Abstract

Taxi trajectories reflect human mobility over the urban roads’ network. Although taxi drivers cruise the same city streets, there is an observed variation in their daily profit. To reveal the reasons behind this issue, this study introduces a novel approach for investigating and understanding the impact of human mobility patterns (taxi drivers’ behavior) on daily drivers’ profit. Firstly, a K-means clustering method is adopted to group taxi drivers into three profitability groups according to their driving duration, driving distance and income. Secondly, the cruising trips and stopping spots for each profitability group are extracted. Thirdly, a comparison among the profitability groups in terms of spatial and temporal patterns on cruising trips and stopping spots is carried out. The comparison applied various methods including the mash map matching method and DBSCAN clustering method. Finally, an overall analysis of the results is discussed in detail. The results show that there is a significant relationship between human mobility patterns and taxi drivers’ profitability. High profitability drivers based on their experience earn more compared to other driver groups, as they know which places are more active to cruise and to stop and at what times.
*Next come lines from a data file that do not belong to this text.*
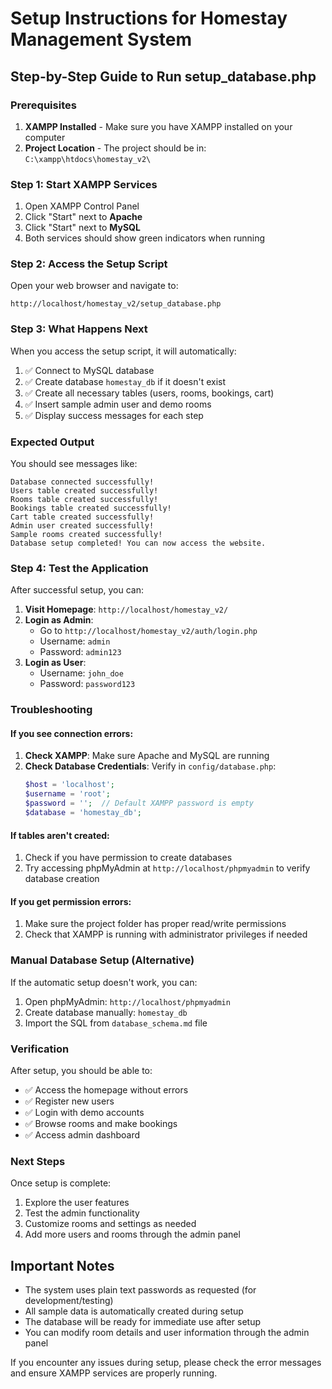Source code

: # Setup Instructions for Homestay Management System

## Step-by-Step Guide to Run setup_database.php

### Prerequisites
1. **XAMPP Installed** - Make sure you have XAMPP installed on your computer
2. **Project Location** - The project should be in: `C:\xampp\htdocs\homestay_v2\`

### Step 1: Start XAMPP Services
1. Open XAMPP Control Panel
2. Click "Start" next to **Apache**
3. Click "Start" next to **MySQL**
4. Both services should show green indicators when running

### Step 2: Access the Setup Script
Open your web browser and navigate to:
```
http://localhost/homestay_v2/setup_database.php
```

### Step 3: What Happens Next
When you access the setup script, it will automatically:
1. ✅ Connect to MySQL database
2. ✅ Create database `homestay_db` if it doesn't exist
3. ✅ Create all necessary tables (users, rooms, bookings, cart)
4. ✅ Insert sample admin user and demo rooms
5. ✅ Display success messages for each step

### Expected Output
You should see messages like:
```
Database connected successfully!
Users table created successfully!
Rooms table created successfully!
Bookings table created successfully!
Cart table created successfully!
Admin user created successfully!
Sample rooms created successfully!
Database setup completed! You can now access the website.
```

### Step 4: Test the Application
After successful setup, you can:
1. **Visit Homepage**: `http://localhost/homestay_v2/`
2. **Login as Admin**: 
   - Go to `http://localhost/homestay_v2/auth/login.php`
   - Username: `admin`
   - Password: `admin123`
3. **Login as User**:
   - Username: `john_doe`
   - Password: `password123`

### Troubleshooting

#### If you see connection errors:
1. **Check XAMPP**: Make sure Apache and MySQL are running
2. **Check Database Credentials**: Verify in `config/database.php`:
   ```php
   $host = 'localhost';
   $username = 'root';
   $password = '';  // Default XAMPP password is empty
   $database = 'homestay_db';
   ```

#### If tables aren't created:
1. Check if you have permission to create databases
2. Try accessing phpMyAdmin at `http://localhost/phpmyadmin` to verify database creation

#### If you get permission errors:
1. Make sure the project folder has proper read/write permissions
2. Check that XAMPP is running with administrator privileges if needed

### Manual Database Setup (Alternative)
If the automatic setup doesn't work, you can:
1. Open phpMyAdmin: `http://localhost/phpmyadmin`
2. Create database manually: `homestay_db`
3. Import the SQL from `database_schema.md` file

### Verification
After setup, you should be able to:
- ✅ Access the homepage without errors
- ✅ Register new users
- ✅ Login with demo accounts
- ✅ Browse rooms and make bookings
- ✅ Access admin dashboard

### Next Steps
Once setup is complete:
1. Explore the user features
2. Test the admin functionality
3. Customize rooms and settings as needed
4. Add more users and rooms through the admin panel

## Important Notes
- The system uses plain text passwords as requested (for development/testing)
- All sample data is automatically created during setup
- The database will be ready for immediate use after setup
- You can modify room details and user information through the admin panel

If you encounter any issues during setup, please check the error messages and ensure XAMPP services are properly running.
This study provides suggestions and insights for taxi companies and taxi drivers in order to increase their daily income and to enhance the efficiency of the taxi industry.

Highlights

  • Taxis play a significant role in the travels of residents, tourists and other road users in the urban transportation system

  • There is an observed variation of the overall temporal patterns of taxi drivers during their cruising trips and stopping spots

  • We discuss the effects of the two parameters, without providing figures due to the page limitations, as follows: Firstly, we describe the effect of parameter MinPts by using the data of high profitability drivers in the period of 22:00–6:00 in September and October 2013; we can get the result of 70 clusters (Eps = 10, MinPt = 15) and 40 clusters (Eps = 10, MinPts = 5)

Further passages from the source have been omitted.